Our Dear Ol’ Dads
Father’s Day is on June 20th. I always had a difficult time picking out just the right present for Father’s Day. What do you give the man who has given so much of himself throughout your life? A tie just doesn’t seem like enough.
The man I considered “Dad” was my stepfather, John. Our original father decided marriage and fatherhood wasn’t for him. I was very young at the time and can count on one hand the number of memories I had with him. No bad memories, just very few of them—the last being when I was 8 years old. He just sort of quietly exited our lives and that was that.
Enter John. John was just what we needed (even if we didn’t know it at the time). Here was a man, never married, who decided he wanted a wife with three kids…a ready-made family, as it were. Oddly enough, it was our original father who introduced John to my mother. John was an auto mechanic and Mother’s car needed repair. I was too young to recall the particulars, but after repairing Mom’s car, he cut off ties with our father and was soon a regular visitor to our home, mostly on weekends.
At the time, I was a bit shy around grown men. I suppose having a mostly absent father had something to do with that. However, John was determined to gain my trust. After consulting with Mom, he came by one Saturday afternoon to cook dinner for us (he loved to show off his outdoor grilling skills), and he brought me a present. I was 7 years old at the time and have never forgotten that Saturday. Here was a grown man, waltzing in, carrying a little baby doll with layette. I shyly walked up to him and asked him “Who is that for?” With a huge grin on his face, he answered “Who do you think it’s for?” Oh, it was precious. A little baby doll with a bassinet, a baby bottle, clothing changes…he must have spent a pretty penny on it, and I loved it. My shyness dissolved. It was about a year or so later that he and Mom married.

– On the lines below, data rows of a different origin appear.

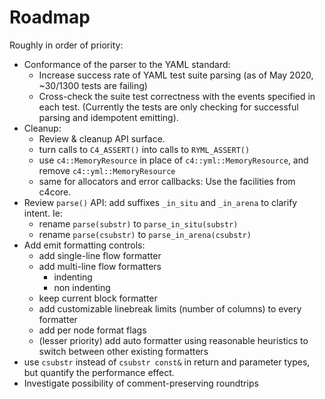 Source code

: # Roadmap

Roughly in order of priority:

  * Conformance of the parser to the YAML standard:
    * Increase success rate of YAML test suite parsing (as of May 2020,
      ~30/1300 tests are failing)
    * Cross-check the suite test correctness with the events specified in
      each test. (Currently the tests are only checking for successful
      parsing and idempotent emitting).
  * Cleanup:
    * Review & cleanup API surface.
    * turn calls to `C4_ASSERT()` into calls to `RYML_ASSERT()`
    * use `c4::MemoryResource` in place of `c4::yml::MemoryResource`, and
      remove `c4::yml::MemoryResource`
    * same for allocators and error callbacks: Use the facilities from c4core.
  * Review `parse()` API: add suffixes `_in_situ` and `_in_arena` to clarify
    intent. Ie:
    * rename `parse(substr)` to `parse_in_situ(substr)`
    * rename `parse(csubstr)` to `parse_in_arena(csubstr)`
  * Add emit formatting controls:
    * add single-line flow formatter
    * add multi-line flow formatters
      * indenting
      * non indenting
    * keep current block formatter
    * add customizable linebreak limits (number of columns) to every formatter
    * add per node format flags
    * (lesser priority) add auto formatter using reasonable heuristics to
      switch between other existing formatters
  * use `csubstr` instead of `csubstr const&` in return and parameter types, but
    quantify the performance effect.
  * Investigate possibility of comment-preserving roundtrips
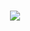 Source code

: <h1 align="center"> 
  <img src="https://github.com/GabriellMatias/API-SOLID-NodeJS/assets/80908772/9da2ea8f-a3ac-45b8-8bf3-a391e640d58c"/>
</h1>
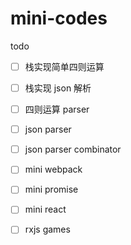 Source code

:# mini-codes

todo

- [ ] 栈实现简单四则运算
- [ ] 栈实现 json 解析
- [ ] 四则运算 parser
- [ ] json parser
- [ ] json parser combinator
- [ ] mini webpack
- [ ] mini promise
- [ ] mini react
- [ ] rxjs games

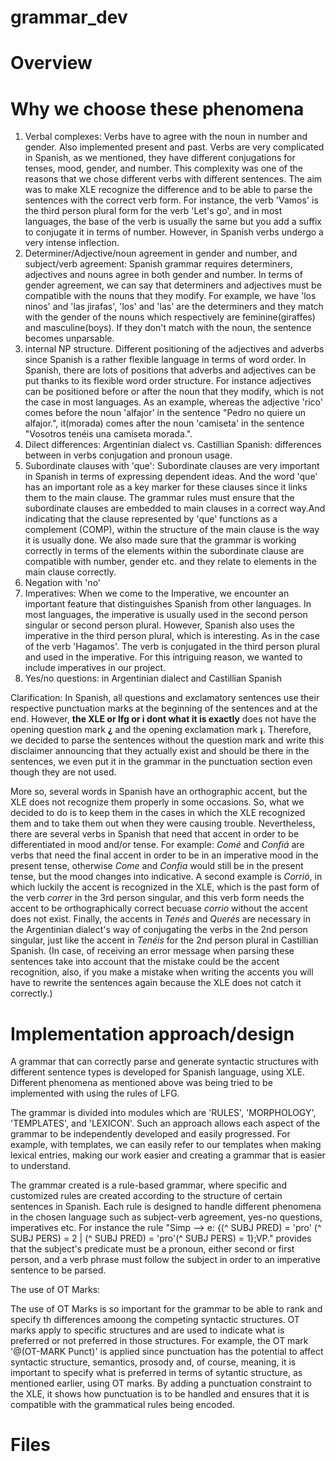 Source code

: # grammar_dev

# Overview



# Why we choose these phenomena
 1. Verbal complexes: Verbs have to agree with the noun in number and gender. Also implemented present and past. Verbs are very complicated in Spanish, as we mentioned, they have different conjugations for tenses, mood, gender, and number. This complexity was one of the reasons that we chose different verbs with different sentences. The aim was to make XLE recognize the difference and to be able to parse the sentences with the correct verb form. For instance, the verb 'Vamos' is the third person plural form for the verb 'Let's go', and in most languages, the base of the verb is usually the same but you add a suffix to conjugate it in terms of number. However, in Spanish verbs undergo a very intense inflection.
 2. Determiner/Adjective/noun agreement in gender and number, and subject/verb agreement: Spanish grammar requires determiners, adjectives and nouns agree in both gender and number. In terms of gender agreement, we can say that determiners and adjectives must be compatible with the nouns that they modify. For example, we have 'los ninos' and 'las jirafas', 'los' and 'las' are the determiners and they match with the gender of the nouns which respectively are feminine(giraffes) and masculine(boys). If they don't match with the noun, the sentence becomes unparsable.
 3. internal NP structure. Different positioning of the adjectives and adverbs since Spanish is a rather flexible language in terms of word order. In Spanish, there are lots of positions that adverbs and adjectives can be put thanks to its flexible word order structure. For instance adjectives can be positioned before or after the noun that they modify, which is not the case in most languages. As an example, whereas the adjective 'rico' comes before the noun 'alfajor' in the sentence "Pedro no quiere un alfajor.", it(morada) comes after the noun 'camiseta' in the sentence "Vosotros tenéis una camiseta morada.".
 4. Dilect differences: Argentinian dialect vs. Castillian Spanish: differences between in verbs conjugation and pronoun usage.
 5. Subordinate clauses with 'que': Subordinate clauses are very important in Spanish in terms of expressing dependent ideas. And the word 'que' has an important role as a key marker for these clauses since it links them to the main clause. The grammar rules must ensure that the subordinate clauses are embedded to main clauses in a correct way.And indicating that the clause represented by 'que' functions as a complement (COMP), within the structure of the main clause is the way it is usually done. We also made sure that the grammar is working correctly in terms of the elements within the subordinate clause are compatible with number, gender etc. and they relate to elements in the main clause correctly.
 6. Negation with 'no'
 7. Imperatives: When we come to the Imperative, we encounter an important feature that distinguishes Spanish from other languages. In most languages, the imperative is usually used in the second person singular or second person plural. However, Spanish also uses the imperative in the third person plural, which is interesting. As in the case of the verb 'Hagamos'. The verb is conjugated in the third person plural and used in the imperative. For this intriguing reason, we wanted to include imperatives in our project.
 8. Yes/no questions: in Argentinian dialect and Castillian Spanish

Clarification: In Spanish, all questions and exclamatory sentences use their respective punctuation marks at the beginning of the sentences and at the end. However, **the XLE or lfg or i dont what it is exactly** does not have the opening question mark **¿** and the opening exclamation mark **¡**. Therefore, we decided to parse the sentences without the question mark and write this disclaimer announcing that they actually exist and should be there in the sentences, we even put it in the grammar in the punctuation section even though they are not used. 

More so, several words in Spanish have an orthographic accent, but the XLE does not recognize them properly in some occasions. So, what we decided to do is to keep them in the cases in which the XLE recognized them and to take them out when they were causing trouble. Nevertheless, there are several verbs in Spanish that need that accent in order to be differentiated in mood and/or tense. For example: *Comé* and *Confiá* are verbs that need the final accent in order to be in an imperative mood in the present tense, otherwise *Come* and *Confia* would still be in the present tense, but the mood changes into indicative. A second example is *Corrió*, in which luckily the accent is recognized in the XLE, which is the past form of the verb *correr* in the 3rd person singular, and this verb form needs the accent to be orthographically correct becuase *corrio* without the accent does not exist. Finally, the accents in *Tenés* and *Querés* are necessary in the Argentinian dialect's way of conjugating the verbs in the 2nd person singular, just like the accent in *Tenéis* for the 2nd person plural in Castillian Spanish. (In case, of receiving an error message when parsing these sentences take into account that the mistake could be the accent recognition, also, if you make a mistake when writing the accents you will have to rewrite the sentences again because the XLE does not catch it correctly.)



# Implementation approach/design

A grammar that can correctly parse and generate syntactic structures with different sentence types is developed for Spanish language, using XLE.
Different phenomena as mentioned above was being tried to be implemented with using the rules of LFG.

The grammar is divided into modules which are 'RULES', 'MORPHOLOGY', 'TEMPLATES', and 'LEXICON'. Such an approach allows each aspect of the grammar to be independently developed and easily progressed. For example, with templates, we can easily refer to our templates when making lexical entries, making our work easier and creating a grammar that is easier to understand.

The grammar created is a rule-based grammar, where specific and customized rules are created according to the structure of certain sentences in Spanish. Each rule is designed to handle different phenomena in the chosen language such as subject-verb agreement, yes-no questions, imperatives etc. For instance the rule "Simp --> e:  {(^ SUBJ PRED) = 'pro' (^ SUBJ PERS) = 2 | (^ SUBJ PRED) = 'pro'(^ SUBJ PERS) = 1};VP." provides that the subject's predicate must be a pronoun, either second or first person, and a verb phrase must follow the subject in order to an imperative sentence to be parsed.

The use of OT Marks:

The use of OT Marks is so important for the grammar to be able to rank and specify th differences amoong the competing syntactic structures. OT marks apply to specific structures and are used to indicate what is preferred or not preferred in those structures. For example, the OT mark '@(OT-MARK Punct)' is applied since punctuation has the potential to affect syntactic structure, semantics, prosody and, of course, meaning, it is important to specify what is preferred in terms of sytantic structure, as mentioned earlier, using OT marks. By adding a punctuation constraint to the XLE, it shows how punctuation is to be handled and ensures that it is compatible with the grammatical rules being encoded.


# Files
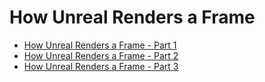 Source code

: # How Unreal Renders a Frame

* [How Unreal Renders a Frame - Part 1][1]
* [How Unreal Renders a Frame - Part 2][2]
* [How Unreal Renders a Frame - Part 3][3]



[1]:https://interplayoflight.wordpress.com/2017/10/25/how-unreal-renders-a-frame/
[2]:https://interplayoflight.wordpress.com/2017/10/25/how-unreal-renders-a-frame-part-2/
[3]:https://interplayoflight.wordpress.com/2017/10/25/how-unreal-renders-a-frame-part-3/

He was such a warm and caring man. The whole family—including extended family—simply loved him. Of course, he was everyone’s go-to mechanic, but in our home, he was also someone you could always depend on and trust. As a child I looked up to him; as a teenager, I could cry about teenage things and he would patiently listen and offer advice; as an adult I was proud to have him as my father.
It’s been many years since John has passed on, but I would not be the woman I am today if it wasn’t for his gentle parenting skills. Of course, it took him a while to learn to be a father, but he mastered it, and I can’t imagine having anyone better as a father and a role model.
Happy Father’s Day to all the fathers, stepfathers, and any other person taking on the role of Dad in your family.